Bericht

11. Juli 2005

Kirchenpräsident begrüßt Beschlüsse des G8-Gipfels als "Schritt in die richtige Richtung"

Steinacker: Schuldenerlass kommt Armen nur in Verbindung mit Antikorruptionsmaßnahmen zu Gute

"Mit den Beschlüssen von Gleneagle zum Schuldenerlass haben die Staats- und Regierungschefs der G 8-Staaten anerkannt, dass sich die bisher praktizierte Form der Entschuldungspolitik der Gläubigerländer als nicht ausreichend erwiesen hat." Mit diesen Worten hat der Kirchenpräsident der Evangelischen Kirche in Hessen und Nassau (EKHN), Dr. Peter Steinacker, die Beschlüsse von Gleneagle zu Schuldenerlass und Armutsbekämpfung in Afrika begrüßt. Sie seien ein "weiterer Schritt in die richtige Richtung".

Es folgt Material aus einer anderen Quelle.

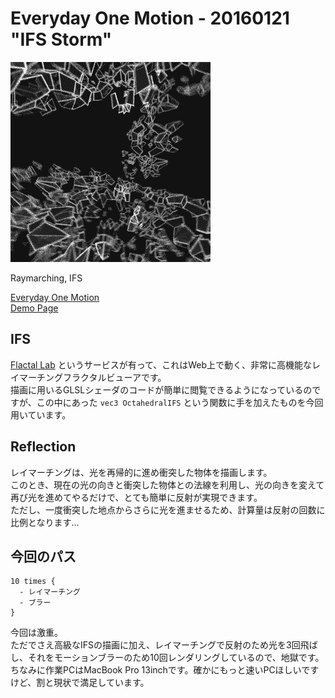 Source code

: # Everyday One Motion - 20160121 "IFS Storm"

![](20160128.gif)

Raymarching, IFS

[Everyday One Motion](http://motions.work/motion/82)  
[Demo Page](http://fms-cat.github.io/eom_20160128/)  

## IFS

[Flactal Lab](http://hirnsohle.de/test/fractalLab/) というサービスが有って、これはWeb上で動く、非常に高機能なレイマーチングフラクタルビューアです。  
描画に用いるGLSLシェーダのコードが簡単に閲覧できるようになっているのですが、この中にあった `vec3 OctahedralIFS` という関数に手を加えたものを今回用いています。  

## Reflection

レイマーチングは、光を再帰的に進め衝突した物体を描画します。  
このとき、現在の光の向きと衝突した物体との法線を利用し、光の向きを変えて再び光を進めてやるだけで、とても簡単に反射が実現できます。  
ただし、一度衝突した地点からさらに光を進ませるため、計算量は反射の回数に比例となります…  

## 今回のパス
    10 times {
      - レイマーチング
      - ブラー
    }

今回は激重。  
ただでさえ高級なIFSの描画に加え、レイマーチングで反射のため光を3回飛ばし、それをモーションブラーのため10回レンダリングしているので、地獄です。  
ちなみに作業PCはMacBook Pro 13inchです。確かにもっと速いPCほしいですけど、割と現状で満足しています。  
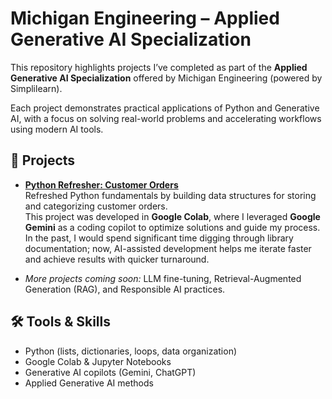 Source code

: # Michigan Engineering – Applied Generative AI Specialization

This repository highlights projects I’ve completed as part of the **Applied Generative AI Specialization** offered by Michigan Engineering (powered by Simplilearn).  

Each project demonstrates practical applications of Python and Generative AI, with a focus on solving real-world problems and accelerating workflows using modern AI tools.

## 📂 Projects

- **[Python Refresher: Customer Orders](./AnalyzeCustOrdersPython.ipynb)**  
  Refreshed Python fundamentals by building data structures for storing and categorizing customer orders.  
  This project was developed in **Google Colab**, where I leveraged **Google Gemini** as a coding copilot to optimize solutions and guide my process.  
  In the past, I would spend significant time digging through library documentation; now, AI-assisted development helps me iterate faster and achieve results with quicker turnaround.  

- *More projects coming soon:* LLM fine-tuning, Retrieval-Augmented Generation (RAG), and Responsible AI practices.

## 🛠️ Tools & Skills
- Python (lists, dictionaries, loops, data organization)
- Google Colab & Jupyter Notebooks
- Generative AI copilots (Gemini, ChatGPT)
- Applied Generative AI methods
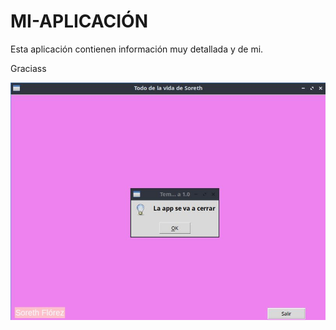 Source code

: # MI-APLICACIÓN

Esta aplicación contienen información muy detallada y de mi.

Graciass

![imagen](img/screen.jpg "imagen")
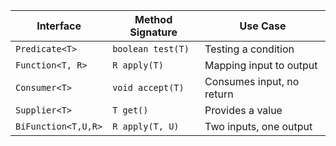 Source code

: | Interface           | Method Signature  | Use Case                  |
| ------------------- | ----------------- | ------------------------- |
| `Predicate<T>`      | `boolean test(T)` | Testing a condition       |
| `Function<T, R>`    | `R apply(T)`      | Mapping input to output   |
| `Consumer<T>`       | `void accept(T)`  | Consumes input, no return |
| `Supplier<T>`       | `T get()`         | Provides a value          |
| `BiFunction<T,U,R>` | `R apply(T, U)`   | Two inputs, one output    |


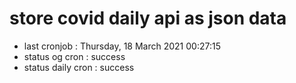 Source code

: # store covid daily api as json data

- last cronjob : Thursday, 18 March 2021 00:27:15
- status og cron : success
- status daily cron : success
      
       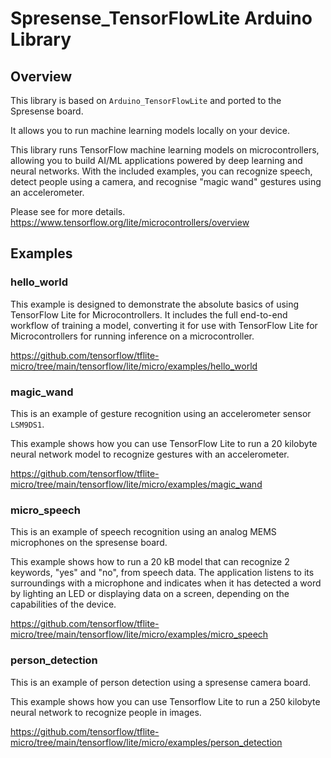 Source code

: # Spresense_TensorFlowLite Arduino Library

## Overview

This library is based on `Arduino_TensorFlowLite` and ported to the Spresense board.

It allows you to run machine learning models locally on your device.

This library runs TensorFlow machine learning models on microcontrollers, allowing you to build AI/ML applications powered by deep learning and neural networks. With the included examples, you can recognize speech, detect people using a camera, and recognise "magic wand" gestures using an accelerometer.

Please see for more details.
https://www.tensorflow.org/lite/microcontrollers/overview

## Examples

### hello_world

This example is designed to demonstrate the absolute basics of using TensorFlow Lite for Microcontrollers. It includes the full end-to-end workflow of training a model, converting it for use with TensorFlow Lite for Microcontrollers for running inference on a microcontroller.

https://github.com/tensorflow/tflite-micro/tree/main/tensorflow/lite/micro/examples/hello_world

### magic_wand

This is an example of gesture recognition using an accelerometer sensor `LSM9DS1`.

This example shows how you can use TensorFlow Lite to run a 20 kilobyte neural network model to recognize gestures with an accelerometer.

https://github.com/tensorflow/tflite-micro/tree/main/tensorflow/lite/micro/examples/magic_wand

### micro_speech

This is an example of speech recognition using an analog MEMS microphones on the spresense board.

This example shows how to run a 20 kB model that can recognize 2 keywords, "yes" and "no", from speech data. The application listens to its surroundings with a microphone and indicates when it has detected a word by lighting an LED or displaying data on a screen, depending on the capabilities of the device.

https://github.com/tensorflow/tflite-micro/tree/main/tensorflow/lite/micro/examples/micro_speech

### person_detection

This is an example of person detection using a spresense camera board.

This example shows how you can use Tensorflow Lite to run a 250 kilobyte neural network to recognize people in images.

https://github.com/tensorflow/tflite-micro/tree/main/tensorflow/lite/micro/examples/person_detection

Steinacker zeigte sich beeindruckt, wie vielen jungen Menschen auf der ganzen Welt offensichtlich das Thema Schuldenerlass wichtig sei. Das hätten die 200.000 Teilnehmenden am Life8 Konzert in Berlin, die weltweit 2 Millionen an acht weiteren Konzertorten sowie die über 3 Milliarden Menschen, die deren Übertragungen gesehen haben, deutlich gemacht. Die dort erhobenen Forderungen nach einer Verdopplung der Entwicklungshilfe, nach einem umfassenden Schuldenerlass und nach weltweit fairen Handelsbeziehungen würden auch von den kirchlichen Hilfswerken und Entwicklungsorganisationen seit vielen Jahren unterstützt, weil die weltweite Armut nach christlicher Auffassung nicht dem Willen Gottes entspreche.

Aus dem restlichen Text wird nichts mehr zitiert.